Retype every entry below without any change.

(Stored data entries)
◆ ◆ ◆ ◆ ◆ ◆ ◆

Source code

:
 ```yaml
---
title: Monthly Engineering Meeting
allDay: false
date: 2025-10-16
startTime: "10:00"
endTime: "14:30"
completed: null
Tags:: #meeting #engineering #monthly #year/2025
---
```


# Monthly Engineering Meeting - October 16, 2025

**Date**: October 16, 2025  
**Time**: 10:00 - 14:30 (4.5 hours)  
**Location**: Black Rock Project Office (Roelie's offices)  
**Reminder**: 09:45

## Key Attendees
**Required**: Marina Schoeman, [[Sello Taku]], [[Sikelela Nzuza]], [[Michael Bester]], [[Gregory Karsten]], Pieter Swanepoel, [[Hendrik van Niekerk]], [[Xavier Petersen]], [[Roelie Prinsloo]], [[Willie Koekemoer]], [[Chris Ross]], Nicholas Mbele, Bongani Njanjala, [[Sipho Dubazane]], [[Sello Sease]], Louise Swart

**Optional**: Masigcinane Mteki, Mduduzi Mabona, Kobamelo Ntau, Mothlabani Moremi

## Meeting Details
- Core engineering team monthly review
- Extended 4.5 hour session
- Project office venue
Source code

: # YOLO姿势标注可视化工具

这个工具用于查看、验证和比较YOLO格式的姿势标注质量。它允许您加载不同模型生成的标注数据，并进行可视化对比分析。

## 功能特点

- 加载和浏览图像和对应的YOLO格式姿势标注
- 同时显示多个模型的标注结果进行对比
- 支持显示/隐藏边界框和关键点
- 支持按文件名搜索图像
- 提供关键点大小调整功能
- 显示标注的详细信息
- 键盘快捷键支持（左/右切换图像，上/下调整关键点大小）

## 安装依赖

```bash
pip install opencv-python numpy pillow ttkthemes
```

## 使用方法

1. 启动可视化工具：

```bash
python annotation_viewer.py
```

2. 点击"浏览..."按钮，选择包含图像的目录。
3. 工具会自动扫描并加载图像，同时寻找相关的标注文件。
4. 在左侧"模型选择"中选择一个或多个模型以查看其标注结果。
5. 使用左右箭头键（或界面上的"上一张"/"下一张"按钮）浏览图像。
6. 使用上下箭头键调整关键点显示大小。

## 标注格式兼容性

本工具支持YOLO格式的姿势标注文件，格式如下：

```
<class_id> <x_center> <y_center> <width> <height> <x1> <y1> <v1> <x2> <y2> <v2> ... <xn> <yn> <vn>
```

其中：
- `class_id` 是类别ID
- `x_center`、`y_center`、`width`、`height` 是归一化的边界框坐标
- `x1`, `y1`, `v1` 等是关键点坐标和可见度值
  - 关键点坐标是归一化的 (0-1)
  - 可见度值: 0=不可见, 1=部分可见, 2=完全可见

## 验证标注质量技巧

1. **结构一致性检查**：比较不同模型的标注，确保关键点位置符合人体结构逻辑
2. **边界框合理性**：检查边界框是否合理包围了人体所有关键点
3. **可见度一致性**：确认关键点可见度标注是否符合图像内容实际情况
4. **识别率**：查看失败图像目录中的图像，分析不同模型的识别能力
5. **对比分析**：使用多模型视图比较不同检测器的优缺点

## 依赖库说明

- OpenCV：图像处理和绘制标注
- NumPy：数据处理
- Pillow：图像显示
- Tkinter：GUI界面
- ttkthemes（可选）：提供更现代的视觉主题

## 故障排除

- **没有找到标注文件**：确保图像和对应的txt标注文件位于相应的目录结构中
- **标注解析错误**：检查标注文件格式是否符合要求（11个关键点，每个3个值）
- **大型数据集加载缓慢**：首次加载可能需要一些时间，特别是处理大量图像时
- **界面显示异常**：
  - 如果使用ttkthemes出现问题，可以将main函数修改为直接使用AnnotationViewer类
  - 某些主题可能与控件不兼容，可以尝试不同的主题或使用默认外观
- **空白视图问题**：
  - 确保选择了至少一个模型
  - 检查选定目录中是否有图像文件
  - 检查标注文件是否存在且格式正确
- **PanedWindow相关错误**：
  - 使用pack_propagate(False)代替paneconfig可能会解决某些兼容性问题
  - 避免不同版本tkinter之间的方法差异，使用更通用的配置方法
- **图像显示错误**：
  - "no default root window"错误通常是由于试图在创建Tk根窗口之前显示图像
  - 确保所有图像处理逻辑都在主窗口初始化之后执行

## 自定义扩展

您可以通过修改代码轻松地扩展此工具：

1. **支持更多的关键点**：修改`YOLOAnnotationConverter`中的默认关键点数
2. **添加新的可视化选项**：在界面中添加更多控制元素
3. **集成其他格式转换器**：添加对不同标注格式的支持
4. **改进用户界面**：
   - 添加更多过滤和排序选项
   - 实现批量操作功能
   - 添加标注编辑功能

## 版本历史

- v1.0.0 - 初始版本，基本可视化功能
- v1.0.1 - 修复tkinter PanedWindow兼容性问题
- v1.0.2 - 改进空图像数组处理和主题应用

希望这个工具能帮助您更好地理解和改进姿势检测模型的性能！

◆ ◆ ◆ ◆ ◆ ◆ ◆

EXERCISE RESPONSE:
Source code

:
 ```yaml
---
title: Monthly Engineering Meeting
allDay: false
date: 2025-10-16
startTime: "10:00"
endTime: "14:30"
completed: null
Tags:: #meeting #engineering #monthly #year/2025
---
```


# Monthly Engineering Meeting - October 16, 2025

**Date**: October 16, 2025  
**Time**: 10:00 - 14:30 (4.5 hours)  
**Location**: Black Rock Project Office (Roelie's offices)  
**Reminder**: 09:45

## Key Attendees
**Required**: Marina Schoeman, [[Sello Taku]], [[Sikelela Nzuza]], [[Michael Bester]], [[Gregory Karsten]], Pieter Swanepoel, [[Hendrik van Niekerk]], [[Xavier Petersen]], [[Roelie Prinsloo]], [[Willie Koekemoer]], [[Chris Ross]], Nicholas Mbele, Bongani Njanjala, [[Sipho Dubazane]], [[Sello Sease]], Louise Swart

**Optional**: Masigcinane Mteki, Mduduzi Mabona, Kobamelo Ntau, Mothlabani Moremi

## Meeting Details
- Core engineering team monthly review
- Extended 4.5 hour session
- Project office venue
Source code

: # YOLO姿势标注可视化工具

这个工具用于查看、验证和比较YOLO格式的姿势标注质量。它允许您加载不同模型生成的标注数据，并进行可视化对比分析。

## 功能特点

- 加载和浏览图像和对应的YOLO格式姿势标注
- 同时显示多个模型的标注结果进行对比
- 支持显示/隐藏边界框和关键点
- 支持按文件名搜索图像
- 提供关键点大小调整功能
- 显示标注的详细信息
- 键盘快捷键支持（左/右切换图像，上/下调整关键点大小）

## 安装依赖

```bash
pip install opencv-python numpy pillow ttkthemes
```

## 使用方法

1. 启动可视化工具：

```bash
python annotation_viewer.py
```

2. 点击"浏览..."按钮，选择包含图像的目录。
3. 工具会自动扫描并加载图像，同时寻找相关的标注文件。
4. 在左侧"模型选择"中选择一个或多个模型以查看其标注结果。
5. 使用左右箭头键（或界面上的"上一张"/"下一张"按钮）浏览图像。
6. 使用上下箭头键调整关键点显示大小。

## 标注格式兼容性

本工具支持YOLO格式的姿势标注文件，格式如下：

```
<class_id> <x_center> <y_center> <width> <height> <x1> <y1> <v1> <x2> <y2> <v2> ... <xn> <yn> <vn>
```

其中：
- `class_id` 是类别ID
- `x_center`、`y_center`、`width`、`height` 是归一化的边界框坐标
- `x1`, `y1`, `v1` 等是关键点坐标和可见度值
  - 关键点坐标是归一化的 (0-1)
  - 可见度值: 0=不可见, 1=部分可见, 2=完全可见

## 验证标注质量技巧

1. **结构一致性检查**：比较不同模型的标注，确保关键点位置符合人体结构逻辑
2. **边界框合理性**：检查边界框是否合理包围了人体所有关键点
3. **可见度一致性**：确认关键点可见度标注是否符合图像内容实际情况
4. **识别率**：查看失败图像目录中的图像，分析不同模型的识别能力
5. **对比分析**：使用多模型视图比较不同检测器的优缺点

## 依赖库说明

- OpenCV：图像处理和绘制标注
- NumPy：数据处理
- Pillow：图像显示
- Tkinter：GUI界面
- ttkthemes（可选）：提供更现代的视觉主题

## 故障排除

- **没有找到标注文件**：确保图像和对应的txt标注文件位于相应的目录结构中
- **标注解析错误**：检查标注文件格式是否符合要求（11个关键点，每个3个值）
- **大型数据集加载缓慢**：首次加载可能需要一些时间，特别是处理大量图像时
- **界面显示异常**：
  - 如果使用ttkthemes出现问题，可以将main函数修改为直接使用AnnotationViewer类
  - 某些主题可能与控件不兼容，可以尝试不同的主题或使用默认外观
- **空白视图问题**：
  - 确保选择了至少一个模型
  - 检查选定目录中是否有图像文件
  - 检查标注文件是否存在且格式正确
- **PanedWindow相关错误**：
  - 使用pack_propagate(False)代替paneconfig可能会解决某些兼容性问题
  - 避免不同版本tkinter之间的方法差异，使用更通用的配置方法
- **图像显示错误**：
  - "no default root window"错误通常是由于试图在创建Tk根窗口之前显示图像
  - 确保所有图像处理逻辑都在主窗口初始化之后执行

## 自定义扩展

您可以通过修改代码轻松地扩展此工具：

1. **支持更多的关键点**：修改`YOLOAnnotationConverter`中的默认关键点数
2. **添加新的可视化选项**：在界面中添加更多控制元素
3. **集成其他格式转换器**：添加对不同标注格式的支持
4. **改进用户界面**：
   - 添加更多过滤和排序选项
   - 实现批量操作功能
   - 添加标注编辑功能

## 版本历史

- v1.0.0 - 初始版本，基本可视化功能
- v1.0.1 - 修复tkinter PanedWindow兼容性问题
- v1.0.2 - 改进空图像数组处理和主题应用

希望这个工具能帮助您更好地理解和改进姿势检测模型的性能！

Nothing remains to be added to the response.